Les impôts augmenteront de 6% en 2007
Malgré une lecture très attentive, nous n’avions trouvé trace dans le numéro précédent du magazine « La Sarthe » consacré très largement au budget 2007 du Conseil général, de la pourtant significative augmentation de 6% des impôts votée par la majorité.
Voilà les méfaits de l’acte II d’une décentralisation imposée par l’Etat et les gouvernements Raffarin-De Villepin, mais validée par les parlementaires sarthois de l’UMP qui siègent au Conseil général, qui ne se profile plus seulement à l’horizon.
Désengagement de l’Etat
Face entre autres, à une aggravation de la situation économique, avec une fin d’année catastrophique pour le sud Sarthe en matière d’emploi, et une augmentation du nombre de Rmistes, qui sont désormais plus de 8000, l’Etat marque sa volonté de ne plus assumer certaines compétences qui lui sont propres, et de les déconcentrer, sans aucune concertation, aux collectivités locales, réduisant par la même à peau de chagrin leurs leviers d’intervention.
De nouvelles compétences transférées sans concertation ni compensations
En dépit des nombreuses réserves et mises en garde émises par les élus de gauche, on atteint pour 2007 près de 23 millions d’€uros de transferts de compétences imposés, mais non compensés par l’Etat, parmi lesquels le RMI, les contrats aidés, l’APA, les prestations de compensation du handicap… soit au passage une aggravation de 7 millions d’€uros par rapport à l’année 2006.

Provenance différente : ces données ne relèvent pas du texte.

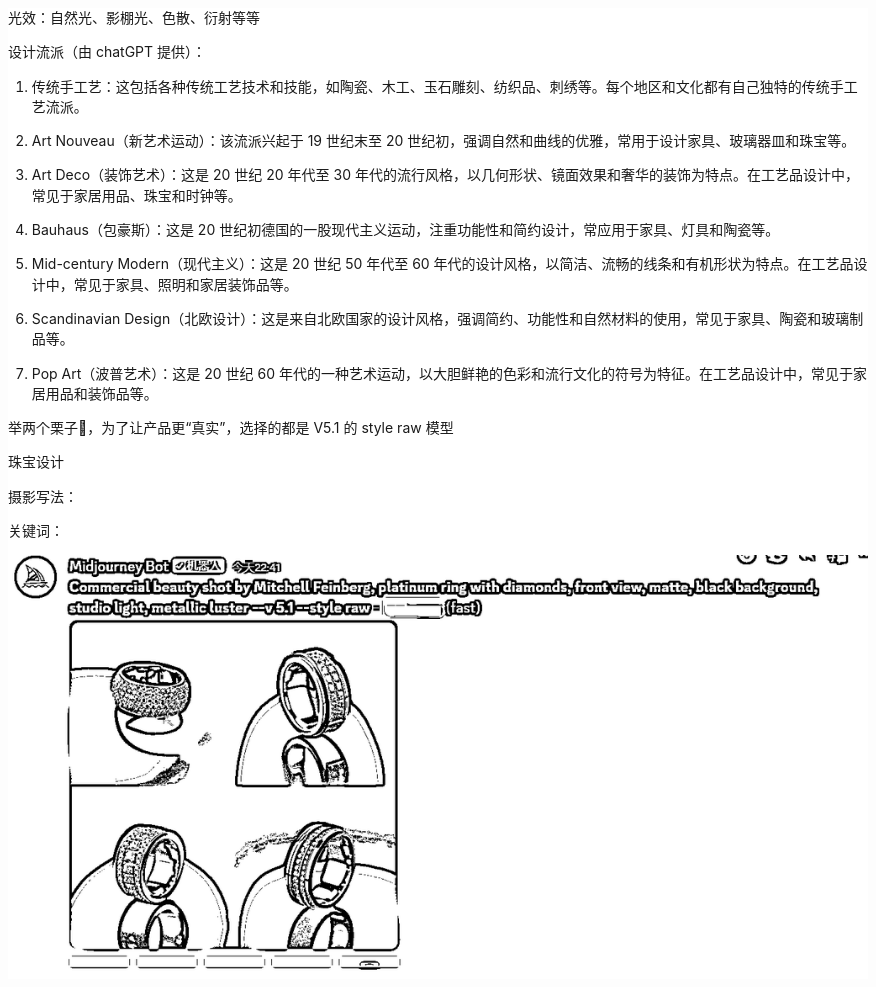 光效：自然光、影棚光、色散、衍射等等 

设计流派（由 chatGPT 提供）： 

1.  传统手工艺：这包括各种传统工艺技术和技能，如陶瓷、木工、玉石雕刻、纺织品、刺绣等。每个地区和文化都有自己独特的传统手工艺流派。 

2.  Art Nouveau（新艺术运动）：该流派兴起于 19 世纪末至 20 世纪初，强调自然和曲线的优雅，常用于设计家具、玻璃器皿和珠宝等。 

3.  Art Deco（装饰艺术）：这是 20 世纪 20 年代至 30 年代的流行风格，以几何形状、镜面效果和奢华的装饰为特点。在工艺品设计中，常见于家居用品、珠宝和时钟等。 

4.  Bauhaus（包豪斯）：这是 20 世纪初德国的一股现代主义运动，注重功能性和简约设计，常应用于家具、灯具和陶瓷等。 

5.  Mid-century Modern（现代主义）：这是 20 世纪 50 年代至 60 年代的设计风格，以简洁、流畅的线条和有机形状为特点。在工艺品设计中，常见于家具、照明和家居装饰品等。 

6.  Scandinavian Design（北欧设计）：这是来自北欧国家的设计风格，强调简约、功能性和自然材料的使用，常见于家具、陶瓷和玻璃制品等。 

7.  Pop Art（波普艺术）：这是 20 世纪 60 年代的一种艺术运动，以大胆鲜艳的色彩和流行文化的符号为特征。在工艺品设计中，常见于家居用品和装饰品等。 

举两个栗子🌰，为了让产品更“真实”，选择的都是 V5.1 的 style raw 模型 

珠宝设计 

摄影写法： 

关键词： 

![](img/e763ff812033a561826d6b3235d639dd.png)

La nécessaire solidarité nationale mise à mal
Ce désengagement se traduit par un transfert de fiscalité à la fois de l’impôt progressif sur le revenu, impôt le plus juste, vers l’impôt local qui ne prend pas en compte, lui, la richesse du revenu et du patrimoine, et à la fois des entreprises vers les ménages via le plafonnement de la Taxe Professionnelle, ce qui entraîne une diminution des recettes de 3.6 millions d’€uros, mesure imposée par l’Etat dont les collectivités locales doivent assumer une partie de la charge.
Les sarthois devront se serrer la ceinture
La majorité demande donc aux sarthois de boire une drôle de potion au goût particulièrement amer, qui se caractérise par :
Une hausse des impôts de 6%
Un gel des crédits d’investissements
Un verrouillage des crédits alloués aux communes
Ce budget bien que contraint, n’enlève en rien la responsabilité que doit pleinement assumer la majorité, car ce sont ses votes à l’assemblée nationale ou au sénat qui pénalisent aujourd’hui les sarthois. C’est pourquoi nous avons voté contre ce budget.